Children with chronic illness often experience difficulties at school, yet little is known about the impact of the child's illness on siblings’ school experiences. This study investigated parents’ perceptions of siblings’ school experiences and school support. We conducted semi-structured telephone interviews with 27 parents of children with a chronic illness who had a sibling or siblings (4–25 years), representing the experiences of 31 siblings. Interviews were audio-recorded, transcribed, and analysed using content analysis. Parents believed that 14 of 31 (45.2%) siblings had school difficulties related to the ill child, such as increased anxiety or stress at school, lack of attention from teachers, and changes in behaviour as a result of increased carer responsibilities.

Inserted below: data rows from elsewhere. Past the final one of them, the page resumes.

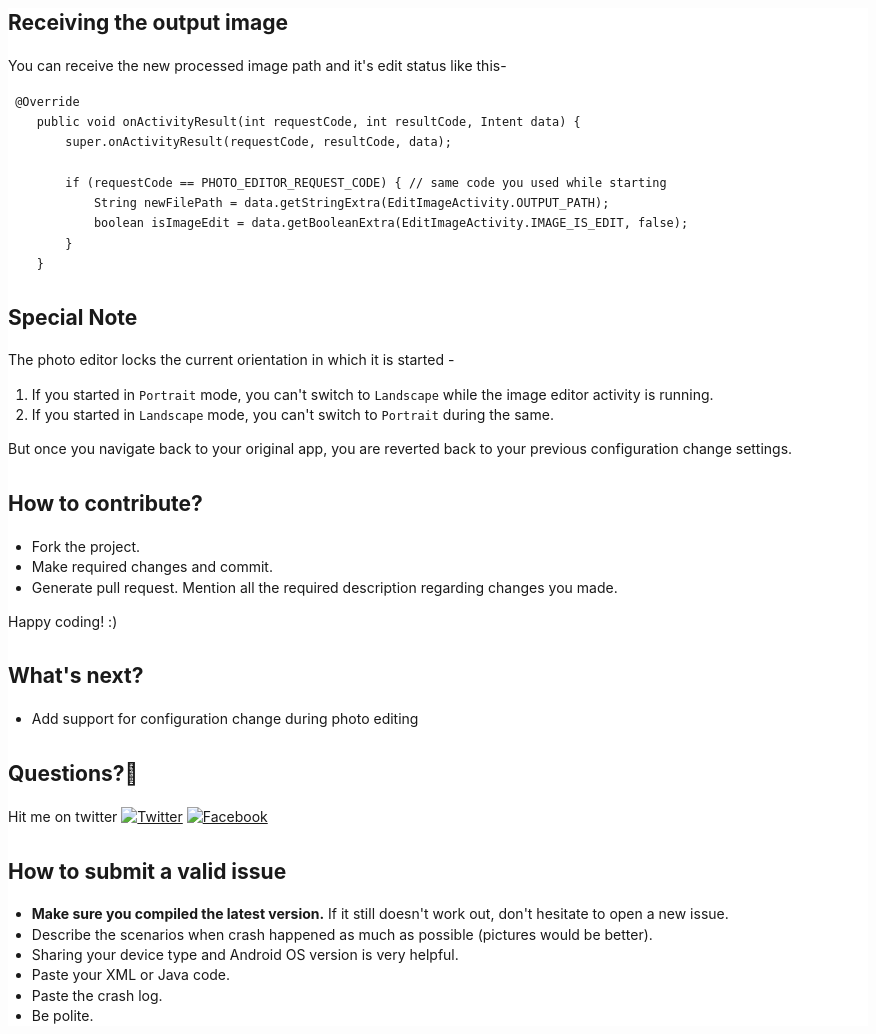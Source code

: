 ## Receiving the output image

You can receive the new processed image path and it's edit status like this-
```
 @Override
    public void onActivityResult(int requestCode, int resultCode, Intent data) {
        super.onActivityResult(requestCode, resultCode, data);

        if (requestCode == PHOTO_EDITOR_REQUEST_CODE) { // same code you used while starting
            String newFilePath = data.getStringExtra(EditImageActivity.OUTPUT_PATH);
            boolean isImageEdit = data.getBooleanExtra(EditImageActivity.IMAGE_IS_EDIT, false);
        }
    }
```

## Special Note
The photo editor locks the current orientation in which it is started -
1) If you started in `Portrait` mode, you can't switch to `Landscape` while the image editor activity is running.
2) If you started in `Landscape` mode, you can't switch to `Portrait` during the same.

But once you navigate back to your original app, you are reverted back to your previous configuration change settings.

## How to contribute?
* Fork the project.
* Make required changes and commit.
* Generate pull request. Mention all the required description regarding changes you made.

Happy coding! :)


## What's next?
- Add support for configuration change during photo editing


## Questions?🤔
Hit me on twitter
[![Twitter](https://img.shields.io/badge/Twitter-%40iamutkarsht-blue.svg)](https://twitter.com/iamutkarsht)
[![Facebook](https://img.shields.io/badge/Facebook-Utkarsh%20Tiwari-blue.svg)](https://www.facebook.com/iamutkarshtiwari)

## How to submit a valid issue
- **Make sure you compiled the latest version.** If it still doesn't work out, don't hesitate to open a new issue.
- Describe the scenarios when crash happened as much as possible (pictures would be better).
- Sharing your device type and Android OS version is very helpful.
- Paste your XML or Java code.
- Paste the crash log.
- Be polite.
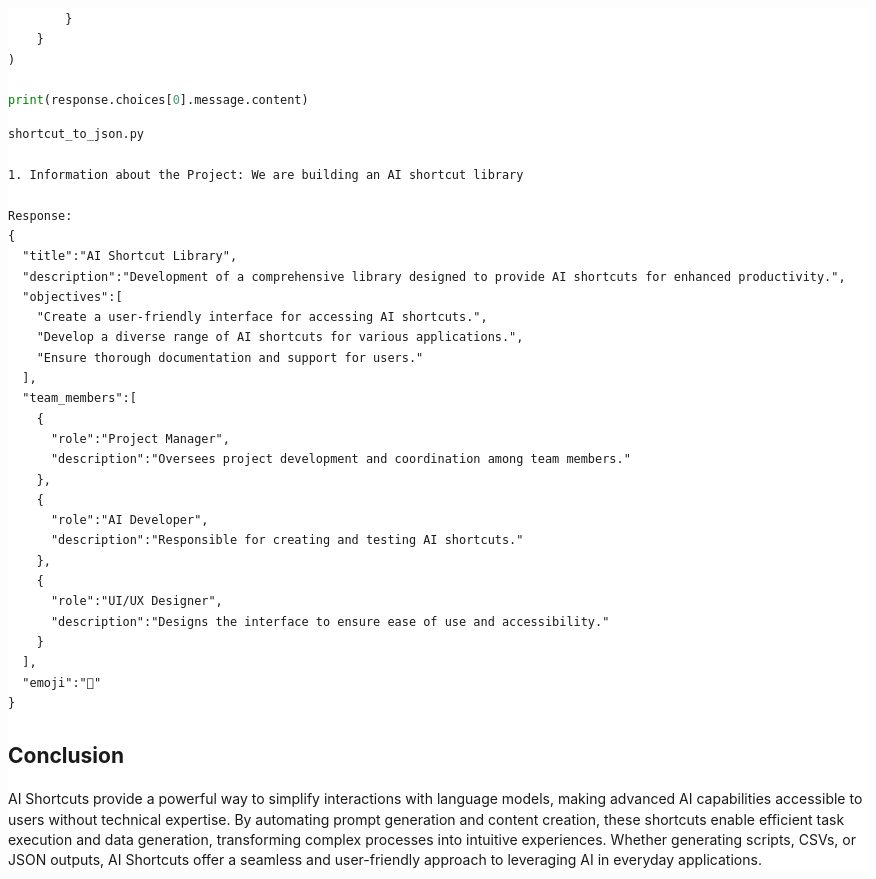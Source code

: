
 ```python
        }
    }
)

print(response.choices[0].message.content)
```

```
shortcut_to_json.py

1. Information about the Project: We are building an AI shortcut library

Response:
{
  "title":"AI Shortcut Library",
  "description":"Development of a comprehensive library designed to provide AI shortcuts for enhanced productivity.",
  "objectives":[
    "Create a user-friendly interface for accessing AI shortcuts.",
    "Develop a diverse range of AI shortcuts for various applications.",
    "Ensure thorough documentation and support for users."
  ],
  "team_members":[
    {
      "role":"Project Manager",
      "description":"Oversees project development and coordination among team members."
    },
    {
      "role":"AI Developer",
      "description":"Responsible for creating and testing AI shortcuts."
    },
    {
      "role":"UI/UX Designer",
      "description":"Designs the interface to ensure ease of use and accessibility."
    }
  ],
  "emoji":"🤖"
}
```

## Conclusion
AI Shortcuts provide a powerful way to simplify interactions with language models, making advanced AI capabilities accessible to users without technical expertise. By automating prompt generation and content creation, these shortcuts enable efficient task execution and data generation, transforming complex processes into intuitive experiences. Whether generating scripts, CSVs, or JSON outputs, AI Shortcuts offer a seamless and user-friendly approach to leveraging AI in everyday applications.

Parents identified increased absenteeism due to the ill child's hospitalisation and the impact of parent absences on sibling school functioning. Parents described general and psychological support from the school, and the importance of monitoring the sibling at school and focusing on their unique needs. Overall, our findings suggest the need for a school-based sibling support model that combines psycho-education for siblings and school personnel, individualised sibling psychological support, and shared school and parent responsibility in normalising the sibling experience and providing consistent support.